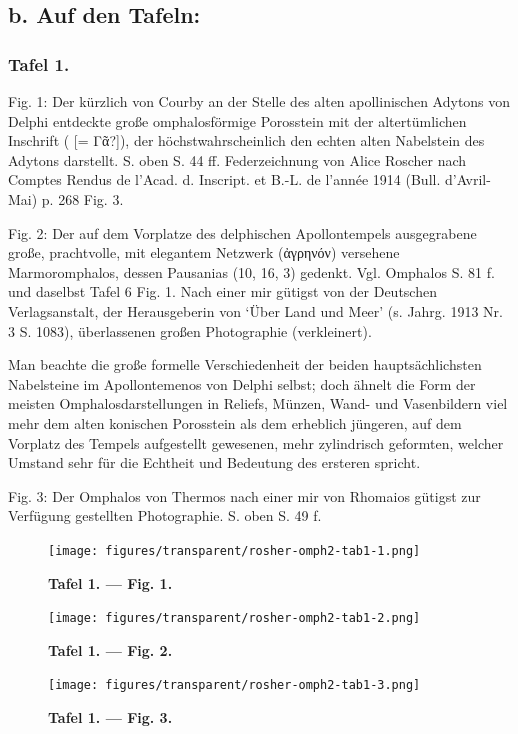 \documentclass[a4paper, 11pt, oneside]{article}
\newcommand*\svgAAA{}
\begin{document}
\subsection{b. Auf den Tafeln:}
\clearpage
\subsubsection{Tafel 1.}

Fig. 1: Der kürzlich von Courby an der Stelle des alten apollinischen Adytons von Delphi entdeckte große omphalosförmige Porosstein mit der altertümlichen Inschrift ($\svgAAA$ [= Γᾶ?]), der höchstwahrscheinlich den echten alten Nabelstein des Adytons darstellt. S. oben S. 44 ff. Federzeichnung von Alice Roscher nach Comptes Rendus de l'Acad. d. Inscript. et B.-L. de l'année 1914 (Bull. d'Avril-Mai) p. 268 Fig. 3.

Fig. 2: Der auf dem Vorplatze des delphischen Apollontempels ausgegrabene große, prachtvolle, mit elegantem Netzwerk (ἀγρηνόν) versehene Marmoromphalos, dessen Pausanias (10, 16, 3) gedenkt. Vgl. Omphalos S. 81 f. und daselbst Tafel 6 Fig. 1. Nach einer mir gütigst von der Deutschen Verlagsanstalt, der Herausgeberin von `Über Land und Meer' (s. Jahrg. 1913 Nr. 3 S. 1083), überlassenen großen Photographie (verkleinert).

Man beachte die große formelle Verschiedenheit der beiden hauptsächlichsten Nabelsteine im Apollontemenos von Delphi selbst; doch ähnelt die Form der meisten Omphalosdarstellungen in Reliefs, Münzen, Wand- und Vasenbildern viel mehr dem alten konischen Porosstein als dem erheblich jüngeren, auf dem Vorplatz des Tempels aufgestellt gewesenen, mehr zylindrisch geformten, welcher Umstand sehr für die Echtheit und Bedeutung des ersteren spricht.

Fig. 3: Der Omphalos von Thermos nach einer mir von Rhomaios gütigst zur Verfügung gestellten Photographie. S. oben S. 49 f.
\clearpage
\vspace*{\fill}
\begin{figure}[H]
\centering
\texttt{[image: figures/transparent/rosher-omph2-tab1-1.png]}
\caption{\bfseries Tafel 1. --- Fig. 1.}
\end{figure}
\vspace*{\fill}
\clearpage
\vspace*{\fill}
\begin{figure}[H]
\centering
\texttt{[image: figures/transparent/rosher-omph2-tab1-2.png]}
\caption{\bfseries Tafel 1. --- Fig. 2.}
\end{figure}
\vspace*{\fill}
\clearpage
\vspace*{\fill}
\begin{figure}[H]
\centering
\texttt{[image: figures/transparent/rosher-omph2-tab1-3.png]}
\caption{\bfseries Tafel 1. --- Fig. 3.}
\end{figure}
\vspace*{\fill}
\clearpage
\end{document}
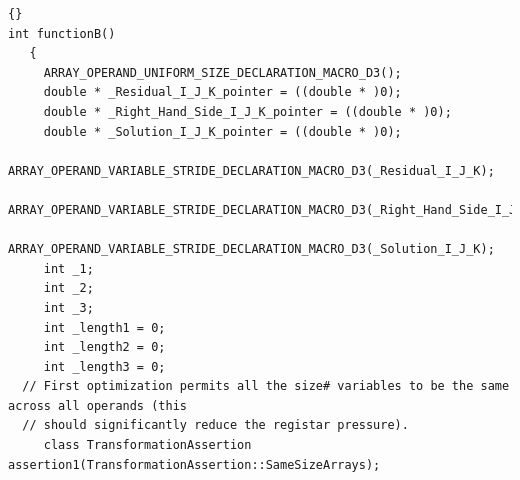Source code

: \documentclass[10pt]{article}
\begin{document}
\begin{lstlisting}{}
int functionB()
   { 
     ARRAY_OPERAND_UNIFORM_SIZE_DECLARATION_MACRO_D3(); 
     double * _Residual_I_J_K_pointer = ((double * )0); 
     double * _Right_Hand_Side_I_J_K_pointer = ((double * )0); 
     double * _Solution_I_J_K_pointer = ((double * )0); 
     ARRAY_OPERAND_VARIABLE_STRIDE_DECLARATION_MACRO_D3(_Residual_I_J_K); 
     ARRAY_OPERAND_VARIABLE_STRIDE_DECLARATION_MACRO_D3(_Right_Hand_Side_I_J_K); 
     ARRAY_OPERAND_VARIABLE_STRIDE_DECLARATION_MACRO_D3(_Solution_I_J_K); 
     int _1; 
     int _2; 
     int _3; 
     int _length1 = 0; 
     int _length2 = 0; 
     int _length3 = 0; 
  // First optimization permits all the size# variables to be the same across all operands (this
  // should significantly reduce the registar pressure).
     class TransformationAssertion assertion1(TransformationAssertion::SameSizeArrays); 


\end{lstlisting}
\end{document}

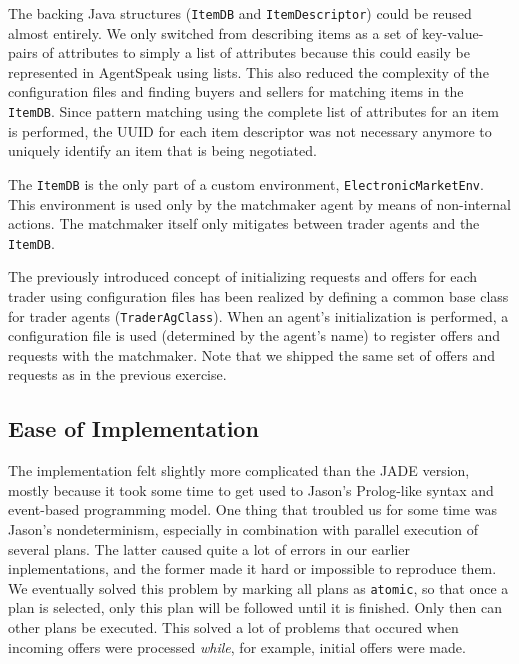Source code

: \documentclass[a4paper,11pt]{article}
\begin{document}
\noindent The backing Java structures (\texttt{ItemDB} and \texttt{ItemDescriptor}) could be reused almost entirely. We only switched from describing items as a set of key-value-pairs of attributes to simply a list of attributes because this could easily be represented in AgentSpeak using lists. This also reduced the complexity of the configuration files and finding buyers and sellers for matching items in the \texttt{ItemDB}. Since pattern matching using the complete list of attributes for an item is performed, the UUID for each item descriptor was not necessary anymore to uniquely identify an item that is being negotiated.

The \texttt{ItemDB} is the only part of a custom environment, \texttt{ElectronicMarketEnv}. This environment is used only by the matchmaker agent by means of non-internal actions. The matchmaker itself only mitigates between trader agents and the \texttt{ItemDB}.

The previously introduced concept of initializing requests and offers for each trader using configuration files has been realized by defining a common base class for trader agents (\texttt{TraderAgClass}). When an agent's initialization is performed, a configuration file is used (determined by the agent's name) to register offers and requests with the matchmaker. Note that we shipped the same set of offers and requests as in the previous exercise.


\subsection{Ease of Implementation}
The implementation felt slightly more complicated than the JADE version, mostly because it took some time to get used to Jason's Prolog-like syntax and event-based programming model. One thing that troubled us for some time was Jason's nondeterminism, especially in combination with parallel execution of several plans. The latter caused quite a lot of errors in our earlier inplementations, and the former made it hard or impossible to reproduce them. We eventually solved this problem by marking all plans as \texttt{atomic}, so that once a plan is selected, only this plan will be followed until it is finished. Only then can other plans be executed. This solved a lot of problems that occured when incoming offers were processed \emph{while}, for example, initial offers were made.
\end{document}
....
**Assignment:**
Transcribe the records word for word and include no pictures.

**Your response:**
 \documentclass[a4paper, 11pt, oneside]{article}
\newcommand*\svgAAA{}
\begin{document}
\subsection{b. Auf den Tafeln:}
\clearpage
\subsubsection{Tafel 1.}

Fig. 1: Der kürzlich von Courby an der Stelle des alten apollinischen Adytons von Delphi entdeckte große omphalosförmige Porosstein mit der altertümlichen Inschrift ($\svgAAA$ [= Γᾶ?]), der höchstwahrscheinlich den echten alten Nabelstein des Adytons darstellt. S. oben S. 44 ff. Federzeichnung von Alice Roscher nach Comptes Rendus de l'Acad. d. Inscript. et B.-L. de l'année 1914 (Bull. d'Avril-Mai) p. 268 Fig. 3.

Fig. 2: Der auf dem Vorplatze des delphischen Apollontempels ausgegrabene große, prachtvolle, mit elegantem Netzwerk (ἀγρηνόν) versehene Marmoromphalos, dessen Pausanias (10, 16, 3) gedenkt. Vgl. Omphalos S. 81 f. und daselbst Tafel 6 Fig. 1. Nach einer mir gütigst von der Deutschen Verlagsanstalt, der Herausgeberin von `Über Land und Meer' (s. Jahrg. 1913 Nr. 3 S. 1083), überlassenen großen Photographie (verkleinert).

Man beachte die große formelle Verschiedenheit der beiden hauptsächlichsten Nabelsteine im Apollontemenos von Delphi selbst; doch ähnelt die Form der meisten Omphalosdarstellungen in Reliefs, Münzen, Wand- und Vasenbildern viel mehr dem alten konischen Porosstein als dem erheblich jüngeren, auf dem Vorplatz des Tempels aufgestellt gewesenen, mehr zylindrisch geformten, welcher Umstand sehr für die Echtheit und Bedeutung des ersteren spricht.

Fig. 3: Der Omphalos von Thermos nach einer mir von Rhomaios gütigst zur Verfügung gestellten Photographie. S. oben S. 49 f.
\clearpage
\vspace*{\fill}
\begin{figure}[H]
\centering
\texttt{[image: figures/transparent/rosher-omph2-tab1-1.png]}
\caption{\bfseries Tafel 1. --- Fig. 1.}
\end{figure}
\vspace*{\fill}
\clearpage
\vspace*{\fill}
\begin{figure}[H]
\centering
\texttt{[image: figures/transparent/rosher-omph2-tab1-2.png]}
\caption{\bfseries Tafel 1. --- Fig. 2.}
\end{figure}
\vspace*{\fill}
\clearpage
\vspace*{\fill}
\begin{figure}[H]
\centering
\texttt{[image: figures/transparent/rosher-omph2-tab1-3.png]}
\caption{\bfseries Tafel 1. --- Fig. 3.}
\end{figure}
\vspace*{\fill}
\clearpage
\end{document}
Source code

: \documentclass[10pt]{article}
\begin{document}
\begin{lstlisting}{}
int functionB()
   { 
     ARRAY_OPERAND_UNIFORM_SIZE_DECLARATION_MACRO_D3(); 
     double * _Residual_I_J_K_pointer = ((double * )0); 
     double * _Right_Hand_Side_I_J_K_pointer = ((double * )0); 
     double * _Solution_I_J_K_pointer = ((double * )0); 
     ARRAY_OPERAND_VARIABLE_STRIDE_DECLARATION_MACRO_D3(_Residual_I_J_K); 
     ARRAY_OPERAND_VARIABLE_STRIDE_DECLARATION_MACRO_D3(_Right_Hand_Side_I_J_K); 
     ARRAY_OPERAND_VARIABLE_STRIDE_DECLARATION_MACRO_D3(_Solution_I_J_K); 
     int _1; 
     int _2; 
     int _3; 
     int _length1 = 0; 
     int _length2 = 0; 
     int _length3 = 0; 
  // First optimization permits all the size# variables to be the same across all operands (this
  // should significantly reduce the registar pressure).
     class TransformationAssertion assertion1(TransformationAssertion::SameSizeArrays); 


\end{lstlisting}
\end{document}

Source code

: \documentclass[a4paper,11pt]{article}
\begin{document}
\noindent The backing Java structures (\texttt{ItemDB} and \texttt{ItemDescriptor}) could be reused almost entirely. We only switched from describing items as a set of key-value-pairs of attributes to simply a list of attributes because this could easily be represented in AgentSpeak using lists. This also reduced the complexity of the configuration files and finding buyers and sellers for matching items in the \texttt{ItemDB}. Since pattern matching using the complete list of attributes for an item is performed, the UUID for each item descriptor was not necessary anymore to uniquely identify an item that is being negotiated.

The \texttt{ItemDB} is the only part of a custom environment, \texttt{ElectronicMarketEnv}. This environment is used only by the matchmaker agent by means of non-internal actions. The matchmaker itself only mitigates between trader agents and the \texttt{ItemDB}.

The previously introduced concept of initializing requests and offers for each trader using configuration files has been realized by defining a common base class for trader agents (\texttt{TraderAgClass}). When an agent's initialization is performed, a configuration file is used (determined by the agent's name) to register offers and requests with the matchmaker. Note that we shipped the same set of offers and requests as in the previous exercise.


\subsection{Ease of Implementation}
The implementation felt slightly more complicated than the JADE version, mostly because it took some time to get used to Jason's Prolog-like syntax and event-based programming model. One thing that troubled us for some time was Jason's nondeterminism, especially in combination with parallel execution of several plans. The latter caused quite a lot of errors in our earlier inplementations, and the former made it hard or impossible to reproduce them. We eventually solved this problem by marking all plans as \texttt{atomic}, so that once a plan is selected, only this plan will be followed until it is finished. Only then can other plans be executed. This solved a lot of problems that occured when incoming offers were processed \emph{while}, for example, initial offers were made.
\end{document}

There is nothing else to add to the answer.